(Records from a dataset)

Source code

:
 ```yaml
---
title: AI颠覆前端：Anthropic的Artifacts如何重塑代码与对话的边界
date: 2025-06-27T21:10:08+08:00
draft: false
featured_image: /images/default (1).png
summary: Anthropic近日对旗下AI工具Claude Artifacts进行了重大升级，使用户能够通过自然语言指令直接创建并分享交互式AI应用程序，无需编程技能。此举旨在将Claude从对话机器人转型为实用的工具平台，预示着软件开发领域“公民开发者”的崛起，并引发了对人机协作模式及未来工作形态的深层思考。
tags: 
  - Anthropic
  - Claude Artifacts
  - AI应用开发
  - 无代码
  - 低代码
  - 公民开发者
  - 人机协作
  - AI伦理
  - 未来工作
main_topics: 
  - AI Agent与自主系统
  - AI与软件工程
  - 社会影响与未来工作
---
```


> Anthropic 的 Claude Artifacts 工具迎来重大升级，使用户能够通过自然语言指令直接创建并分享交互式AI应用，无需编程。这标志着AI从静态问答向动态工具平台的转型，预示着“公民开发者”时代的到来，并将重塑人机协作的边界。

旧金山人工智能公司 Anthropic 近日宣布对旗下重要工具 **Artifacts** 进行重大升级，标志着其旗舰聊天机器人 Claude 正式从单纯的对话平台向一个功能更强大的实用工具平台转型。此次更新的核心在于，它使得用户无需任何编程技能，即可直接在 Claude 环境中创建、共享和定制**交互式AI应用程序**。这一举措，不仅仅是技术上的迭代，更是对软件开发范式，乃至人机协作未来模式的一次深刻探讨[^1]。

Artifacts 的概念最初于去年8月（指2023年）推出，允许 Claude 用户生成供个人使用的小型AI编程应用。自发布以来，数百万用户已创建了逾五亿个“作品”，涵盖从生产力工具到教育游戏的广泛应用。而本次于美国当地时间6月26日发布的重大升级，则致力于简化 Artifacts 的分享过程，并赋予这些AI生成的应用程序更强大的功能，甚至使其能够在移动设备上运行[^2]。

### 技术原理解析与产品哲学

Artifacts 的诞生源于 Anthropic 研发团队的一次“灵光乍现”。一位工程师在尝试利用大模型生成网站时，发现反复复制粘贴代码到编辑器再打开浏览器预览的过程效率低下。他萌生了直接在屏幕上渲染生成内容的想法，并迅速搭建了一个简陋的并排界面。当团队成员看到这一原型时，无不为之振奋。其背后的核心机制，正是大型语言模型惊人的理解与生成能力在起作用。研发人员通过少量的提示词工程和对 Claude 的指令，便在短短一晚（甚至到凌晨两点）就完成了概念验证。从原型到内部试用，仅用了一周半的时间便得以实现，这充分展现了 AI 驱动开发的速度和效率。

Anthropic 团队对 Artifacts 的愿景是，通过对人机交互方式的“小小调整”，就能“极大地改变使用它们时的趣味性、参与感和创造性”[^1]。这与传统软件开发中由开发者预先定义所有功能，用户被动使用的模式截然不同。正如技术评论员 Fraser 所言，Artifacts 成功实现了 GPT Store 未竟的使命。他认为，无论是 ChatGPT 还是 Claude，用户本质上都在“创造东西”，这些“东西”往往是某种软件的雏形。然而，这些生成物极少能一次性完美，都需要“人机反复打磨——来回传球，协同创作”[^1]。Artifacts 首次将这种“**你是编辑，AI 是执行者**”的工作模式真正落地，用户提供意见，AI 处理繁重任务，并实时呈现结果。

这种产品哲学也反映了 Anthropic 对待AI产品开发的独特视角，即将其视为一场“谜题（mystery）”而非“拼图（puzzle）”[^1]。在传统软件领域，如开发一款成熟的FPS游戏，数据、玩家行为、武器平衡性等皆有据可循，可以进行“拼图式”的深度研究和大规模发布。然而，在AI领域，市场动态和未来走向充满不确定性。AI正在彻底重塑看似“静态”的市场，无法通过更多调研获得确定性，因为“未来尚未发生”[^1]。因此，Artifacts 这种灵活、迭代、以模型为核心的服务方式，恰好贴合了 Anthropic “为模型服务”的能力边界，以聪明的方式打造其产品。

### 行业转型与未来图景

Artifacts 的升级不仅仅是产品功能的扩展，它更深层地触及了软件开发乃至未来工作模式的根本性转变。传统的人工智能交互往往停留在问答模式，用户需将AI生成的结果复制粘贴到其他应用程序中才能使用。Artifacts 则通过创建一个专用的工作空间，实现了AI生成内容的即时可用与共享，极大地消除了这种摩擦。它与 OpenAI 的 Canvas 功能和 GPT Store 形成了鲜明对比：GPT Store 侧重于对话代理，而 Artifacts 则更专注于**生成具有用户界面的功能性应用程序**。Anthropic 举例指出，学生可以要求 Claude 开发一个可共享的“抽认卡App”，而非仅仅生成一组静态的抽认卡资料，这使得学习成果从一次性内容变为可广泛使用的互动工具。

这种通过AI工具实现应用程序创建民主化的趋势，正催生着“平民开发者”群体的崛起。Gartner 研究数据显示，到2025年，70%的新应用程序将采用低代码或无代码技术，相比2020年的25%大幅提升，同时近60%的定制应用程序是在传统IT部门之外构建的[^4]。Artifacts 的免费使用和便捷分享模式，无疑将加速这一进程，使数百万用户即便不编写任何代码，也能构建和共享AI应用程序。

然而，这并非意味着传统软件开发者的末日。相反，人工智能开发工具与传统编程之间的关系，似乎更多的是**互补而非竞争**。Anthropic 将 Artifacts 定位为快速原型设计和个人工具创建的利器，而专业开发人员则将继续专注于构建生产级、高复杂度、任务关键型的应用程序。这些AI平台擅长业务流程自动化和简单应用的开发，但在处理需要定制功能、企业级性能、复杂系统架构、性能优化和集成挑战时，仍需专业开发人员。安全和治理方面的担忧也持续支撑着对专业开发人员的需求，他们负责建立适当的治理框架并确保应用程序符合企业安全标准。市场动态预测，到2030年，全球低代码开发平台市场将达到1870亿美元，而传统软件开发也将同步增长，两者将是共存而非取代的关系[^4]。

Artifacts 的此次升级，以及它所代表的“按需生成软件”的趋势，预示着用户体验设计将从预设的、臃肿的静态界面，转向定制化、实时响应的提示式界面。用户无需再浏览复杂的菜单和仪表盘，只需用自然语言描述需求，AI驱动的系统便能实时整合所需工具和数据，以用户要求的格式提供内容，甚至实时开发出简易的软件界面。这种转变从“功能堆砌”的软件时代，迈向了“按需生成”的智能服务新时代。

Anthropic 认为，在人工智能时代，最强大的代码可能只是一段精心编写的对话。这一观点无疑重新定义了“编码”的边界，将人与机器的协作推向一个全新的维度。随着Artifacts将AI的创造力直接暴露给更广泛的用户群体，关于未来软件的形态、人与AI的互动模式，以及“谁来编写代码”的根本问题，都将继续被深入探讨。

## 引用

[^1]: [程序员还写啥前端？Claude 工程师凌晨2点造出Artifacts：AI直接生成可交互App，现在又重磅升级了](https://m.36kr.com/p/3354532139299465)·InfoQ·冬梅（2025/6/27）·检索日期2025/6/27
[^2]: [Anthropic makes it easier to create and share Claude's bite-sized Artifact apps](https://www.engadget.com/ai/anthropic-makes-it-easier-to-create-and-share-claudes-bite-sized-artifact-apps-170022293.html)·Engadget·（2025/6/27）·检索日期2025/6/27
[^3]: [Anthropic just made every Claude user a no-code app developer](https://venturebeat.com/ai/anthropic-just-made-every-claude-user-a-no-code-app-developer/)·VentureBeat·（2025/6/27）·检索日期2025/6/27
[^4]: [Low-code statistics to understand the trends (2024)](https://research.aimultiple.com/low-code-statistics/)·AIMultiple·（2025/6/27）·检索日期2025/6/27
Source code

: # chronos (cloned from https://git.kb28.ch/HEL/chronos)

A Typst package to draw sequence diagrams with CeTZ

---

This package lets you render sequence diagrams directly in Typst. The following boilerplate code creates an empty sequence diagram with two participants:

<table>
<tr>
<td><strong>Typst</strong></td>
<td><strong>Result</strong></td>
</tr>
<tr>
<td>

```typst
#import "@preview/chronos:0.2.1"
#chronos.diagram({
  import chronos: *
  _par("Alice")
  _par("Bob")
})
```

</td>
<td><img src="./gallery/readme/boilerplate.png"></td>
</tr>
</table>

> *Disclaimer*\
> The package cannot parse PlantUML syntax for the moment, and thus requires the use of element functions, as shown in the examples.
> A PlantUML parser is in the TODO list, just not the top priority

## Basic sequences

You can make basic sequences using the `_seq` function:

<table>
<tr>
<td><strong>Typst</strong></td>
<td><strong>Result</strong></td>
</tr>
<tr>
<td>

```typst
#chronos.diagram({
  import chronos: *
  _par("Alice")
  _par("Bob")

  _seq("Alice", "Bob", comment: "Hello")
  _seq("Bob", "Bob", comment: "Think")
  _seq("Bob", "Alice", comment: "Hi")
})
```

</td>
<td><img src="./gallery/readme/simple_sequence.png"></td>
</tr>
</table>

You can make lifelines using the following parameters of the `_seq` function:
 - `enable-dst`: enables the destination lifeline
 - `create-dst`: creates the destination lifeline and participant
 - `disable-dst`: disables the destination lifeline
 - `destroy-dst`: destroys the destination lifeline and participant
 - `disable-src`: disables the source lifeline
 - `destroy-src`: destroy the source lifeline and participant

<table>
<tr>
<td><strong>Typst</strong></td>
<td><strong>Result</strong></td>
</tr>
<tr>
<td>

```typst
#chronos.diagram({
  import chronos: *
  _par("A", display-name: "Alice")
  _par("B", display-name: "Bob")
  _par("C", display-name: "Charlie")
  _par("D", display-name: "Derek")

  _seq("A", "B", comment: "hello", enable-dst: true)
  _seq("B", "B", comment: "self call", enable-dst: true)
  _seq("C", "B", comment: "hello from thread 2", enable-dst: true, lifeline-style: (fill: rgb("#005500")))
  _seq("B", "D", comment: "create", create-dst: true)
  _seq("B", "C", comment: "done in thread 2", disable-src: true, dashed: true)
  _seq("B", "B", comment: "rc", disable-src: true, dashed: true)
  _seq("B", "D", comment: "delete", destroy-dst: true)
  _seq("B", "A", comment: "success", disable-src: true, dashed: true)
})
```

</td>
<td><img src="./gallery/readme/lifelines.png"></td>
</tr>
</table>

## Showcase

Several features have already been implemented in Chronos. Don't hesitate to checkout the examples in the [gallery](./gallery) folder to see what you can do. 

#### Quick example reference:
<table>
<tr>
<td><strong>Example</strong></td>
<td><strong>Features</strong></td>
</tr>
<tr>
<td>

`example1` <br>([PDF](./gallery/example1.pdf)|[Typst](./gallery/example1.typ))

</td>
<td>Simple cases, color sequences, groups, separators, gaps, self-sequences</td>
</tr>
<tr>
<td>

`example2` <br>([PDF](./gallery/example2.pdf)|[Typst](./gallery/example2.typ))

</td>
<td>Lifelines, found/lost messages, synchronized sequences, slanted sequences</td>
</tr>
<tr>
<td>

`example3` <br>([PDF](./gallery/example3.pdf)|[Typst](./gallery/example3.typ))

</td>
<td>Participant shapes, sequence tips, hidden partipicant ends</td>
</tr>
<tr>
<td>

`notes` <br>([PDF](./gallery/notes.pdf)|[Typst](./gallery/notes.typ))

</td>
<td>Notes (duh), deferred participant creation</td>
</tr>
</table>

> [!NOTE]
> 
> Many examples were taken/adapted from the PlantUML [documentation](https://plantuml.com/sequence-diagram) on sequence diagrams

INSTRUCTIONS TO FOLLOW: Find each line in the records holding the string "name" and show it.

EXERCISE RESULT:
  _par("A", display-name: "Alice")
  _par("B", display-name: "Bob")
  _par("C", display-name: "Charlie")
  _par("D", display-name: "Derek")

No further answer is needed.